Nearly 8 weeks have passed since the last post on my blog. In 8 weeks a lot can happen, especially in this industry. My excuse is that I had to put the finishing touches on my PhD research and complete the 300 page dissertation.
The results will be slowly posted on this site. Rather than inundating readers with a barrage of new information I hope to post findings with discussions, and hopefully a debate and commentary will follow.

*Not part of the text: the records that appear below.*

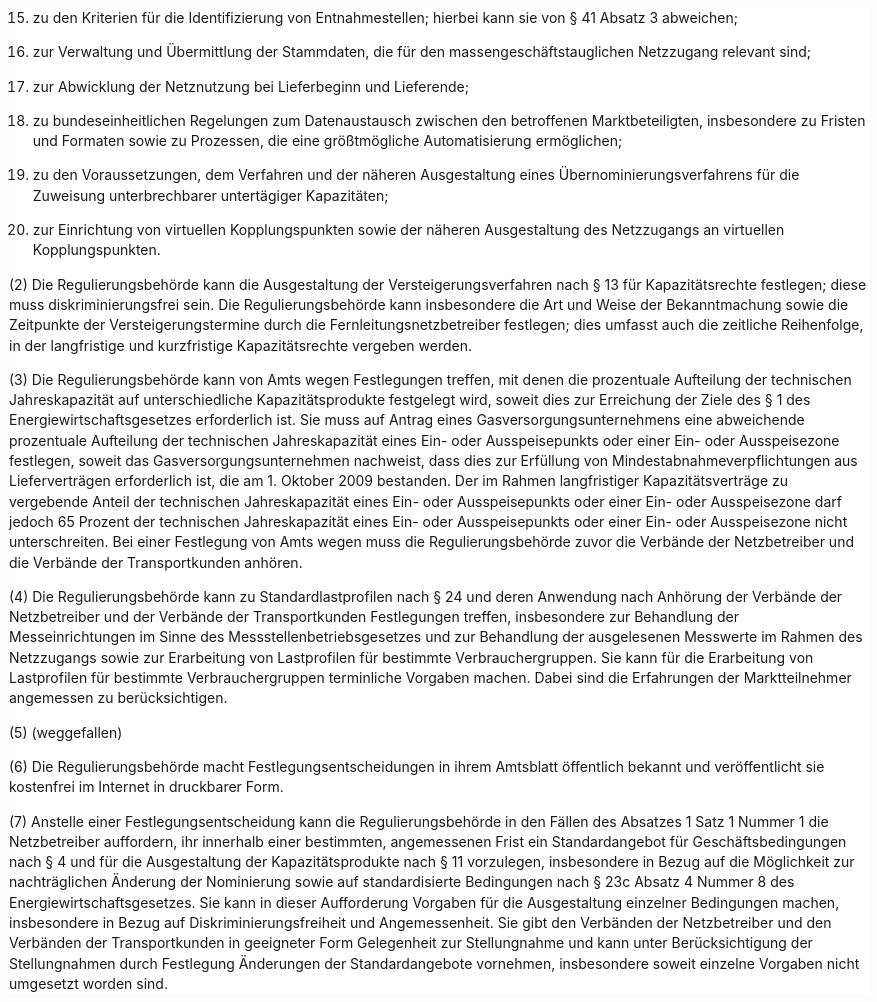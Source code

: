 
15. zu den Kriterien für die Identifizierung von Entnahmestellen; hierbei kann sie von § 41 Absatz 3 abweichen;


16. zur Verwaltung und Übermittlung der Stammdaten, die für den massengeschäftstauglichen Netzzugang relevant sind;


17. zur Abwicklung der Netznutzung bei Lieferbeginn und Lieferende;


18. zu bundeseinheitlichen Regelungen zum Datenaustausch zwischen den betroffenen Marktbeteiligten, insbesondere zu Fristen und Formaten sowie zu Prozessen, die eine größtmögliche Automatisierung ermöglichen;


19. zu den Voraussetzungen, dem Verfahren und der näheren Ausgestaltung eines Übernominierungsverfahrens für die Zuweisung unterbrechbarer untertägiger Kapazitäten;


20. zur Einrichtung von virtuellen Kopplungspunkten sowie der näheren Ausgestaltung des Netzzugangs an virtuellen Kopplungspunkten.




(2) Die Regulierungsbehörde kann die Ausgestaltung der Versteigerungsverfahren nach § 13 für Kapazitätsrechte festlegen; diese muss diskriminierungsfrei sein. Die Regulierungsbehörde kann insbesondere die Art und Weise der Bekanntmachung sowie die Zeitpunkte der Versteigerungstermine durch die Fernleitungsnetzbetreiber festlegen; dies umfasst auch die zeitliche Reihenfolge, in der langfristige und kurzfristige Kapazitätsrechte vergeben werden.

(3) Die Regulierungsbehörde kann von Amts wegen Festlegungen treffen, mit denen die prozentuale Aufteilung der technischen Jahreskapazität auf unterschiedliche Kapazitätsprodukte festgelegt wird, soweit dies zur Erreichung der Ziele des § 1 des Energiewirtschaftsgesetzes erforderlich ist. Sie muss auf Antrag eines Gasversorgungsunternehmens eine abweichende prozentuale Aufteilung der technischen Jahreskapazität eines Ein- oder Ausspeisepunkts oder einer Ein- oder Ausspeisezone festlegen, soweit das Gasversorgungsunternehmen nachweist, dass dies zur Erfüllung von Mindestabnahmeverpflichtungen aus Lieferverträgen erforderlich ist, die am 1. Oktober 2009 bestanden. Der im Rahmen langfristiger Kapazitätsverträge zu vergebende Anteil der technischen Jahreskapazität eines Ein- oder Ausspeisepunkts oder einer Ein- oder Ausspeisezone darf jedoch 65 Prozent der technischen Jahreskapazität eines Ein- oder Ausspeisepunkts oder einer Ein- oder Ausspeisezone nicht unterschreiten. Bei einer Festlegung von Amts wegen muss die Regulierungsbehörde zuvor die Verbände der Netzbetreiber und die Verbände der Transportkunden anhören.

(4) Die Regulierungsbehörde kann zu Standardlastprofilen nach § 24 und deren Anwendung nach Anhörung der Verbände der Netzbetreiber und der Verbände der Transportkunden Festlegungen treffen, insbesondere zur Behandlung der Messeinrichtungen im Sinne des Messstellenbetriebsgesetzes und zur Behandlung der ausgelesenen Messwerte im Rahmen des Netzzugangs sowie zur Erarbeitung von Lastprofilen für bestimmte Verbrauchergruppen. Sie kann für die Erarbeitung von Lastprofilen für bestimmte Verbrauchergruppen terminliche Vorgaben machen. Dabei sind die Erfahrungen der Marktteilnehmer angemessen zu berücksichtigen.

(5) (weggefallen)

(6) Die Regulierungsbehörde macht Festlegungsentscheidungen in ihrem Amtsblatt öffentlich bekannt und veröffentlicht sie kostenfrei im Internet in druckbarer Form.

(7) Anstelle einer Festlegungsentscheidung kann die Regulierungsbehörde in den Fällen des Absatzes 1 Satz 1 Nummer 1 die Netzbetreiber auffordern, ihr innerhalb einer bestimmten, angemessenen Frist ein Standardangebot für Geschäftsbedingungen nach § 4 und für die Ausgestaltung der Kapazitätsprodukte nach § 11 vorzulegen, insbesondere in Bezug auf die Möglichkeit zur nachträglichen Änderung der Nominierung sowie auf standardisierte Bedingungen nach § 23c Absatz 4 Nummer 8 des Energiewirtschaftsgesetzes. Sie kann in dieser Aufforderung Vorgaben für die Ausgestaltung einzelner Bedingungen machen, insbesondere in Bezug auf Diskriminierungsfreiheit und Angemessenheit. Sie gibt den Verbänden der Netzbetreiber und den Verbänden der Transportkunden in geeigneter Form Gelegenheit zur Stellungnahme und kann unter Berücksichtigung der Stellungnahmen durch Festlegung Änderungen der Standardangebote vornehmen, insbesondere soweit einzelne Vorgaben nicht umgesetzt worden sind.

All the latest news-hitting headlines these past few weeks is old news, but one interesting tidbit I read about is Silverjet mobile. Silverjet, one of the last few standing business class-only airlines, based in the UK, has launched a mobile service for passengers. This feature stands out among others because it really allows passengers to manage their flight from their mobile devices. Check-in via mobiles is available from various carriers, but Silverjet allows passengers to actually book flights, select seats, and choose meals. This type of function will most likely eventually find its way into nearly all airlines as passengers feel increasingly at ease with self-service. As airlines push more and more passengers into self-service lanes this opens up the potential for carriers to provide focus on those passengers who may not be able to use such features. The elderly or handicapped spring to mind. Self-service innovations help to drive down costs and increase efficiency at airlines, however it does also open up opportunities for airlines to shower attention on those who are not able to service themselves. It is interesting that an all-business class airline, such as Silverjet, implements a self-service innovation. Luxury may not always entail a human touch. As a frequent traveler and early technology adopter I am more than happy if I am able to service myself, especially since it often feels faster and more convenient. One pet peeve is that it would be beneficial if airlines, handling companies, and security measure can one day mesh to allow a self-service baggage drop. Standing in line the other day at an airport I could not help but overhear the conversation of those in front, who had checked in at the CUSS in the airport only to end up in a 25 minute line to drop off a bag. The agent was working as fast as possible, however sometimes a human touch may lead to a slowdown.
Silverjet mobile may also bring the airline closer with its customers. It is wrong to assume that a passenger's flight ends when stepping out of the cabin on the jetway. In a passenger's mind a flight may end once the baggage is collected or once out of the airport. Some may argue that a flight is over when a passenger has forgotten about it; in other words, if a passenger has an awful experience and is fuming over their last flight then it's still not over. The airline may still have an opportunity to express empathy over a bad experience. Once the passenger has forgotten the awful experience then the airline's delayed remorse may be too little, too late. With mobile technology an airline may be able to integrate its operations with its customer relations and be sure to send that customer off with a smile, even on the way out of the baggage claim or from the airport.